◆ WORK REQUIRED: Please repeat the records exactly, keeping the pictures out.

◆ RECORDED DATA:
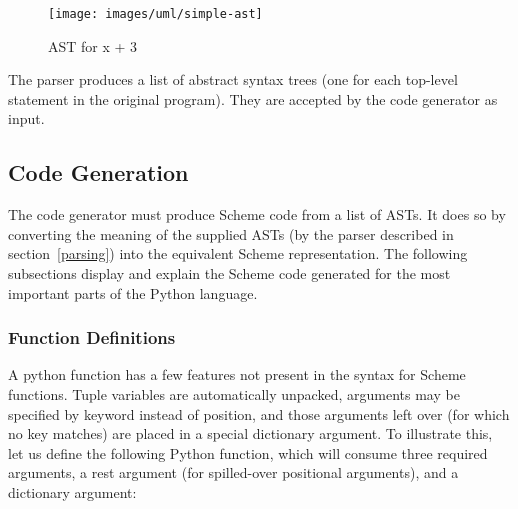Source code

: \begin{figure}
	\caption{AST for x + 3}
	\label{simpleastfig}
	\begin{center}
		\texttt{[image: images/uml/simple-ast]}
	\end{center}
\end{figure}



The parser produces a list of abstract syntax trees (one for each top-level statement in the original program).  They are accepted by the code generator as input.

\subsection{Code Generation}
\label{codegeneration}

The code generator must produce Scheme code from a list of ASTs.  It does so by converting the meaning of the supplied ASTs (by the parser described in section~\ref{parsing}) into the equivalent Scheme representation.  The following subsections display and explain the Scheme code generated for the most important parts of the Python language.

\subsubsection{Function Definitions}
\label{functions}

A python function has a few features not present in the syntax for Scheme functions.  Tuple variables are automatically unpacked, arguments may be specified by keyword instead of position, and those arguments left over (for which no key matches) are placed in a special dictionary argument.  To illustrate this, let us define the following Python function, which will consume three required arguments, a rest argument (for spilled-over positional arguments), and a dictionary argument:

◆ RESPONSE AREA:
Source code

: \begin{figure}
	\caption{AST for x + 3}
	\label{simpleastfig}
	\begin{center}
		\texttt{[image: images/uml/simple-ast]}
	\end{center}
\end{figure}



The parser produces a list of abstract syntax trees (one for each top-level statement in the original program).  They are accepted by the code generator as input.

\subsection{Code Generation}
\label{codegeneration}

The code generator must produce Scheme code from a list of ASTs.  It does so by converting the meaning of the supplied ASTs (by the parser described in section~\ref{parsing}) into the equivalent Scheme representation.  The following subsections display and explain the Scheme code generated for the most important parts of the Python language.

\subsubsection{Function Definitions}
\label{functions}

A python function has a few features not present in the syntax for Scheme functions.  Tuple variables are automatically unpacked, arguments may be specified by keyword instead of position, and those arguments left over (for which no key matches) are placed in a special dictionary argument.  To illustrate this, let us define the following Python function, which will consume three required arguments, a rest argument (for spilled-over positional arguments), and a dictionary argument:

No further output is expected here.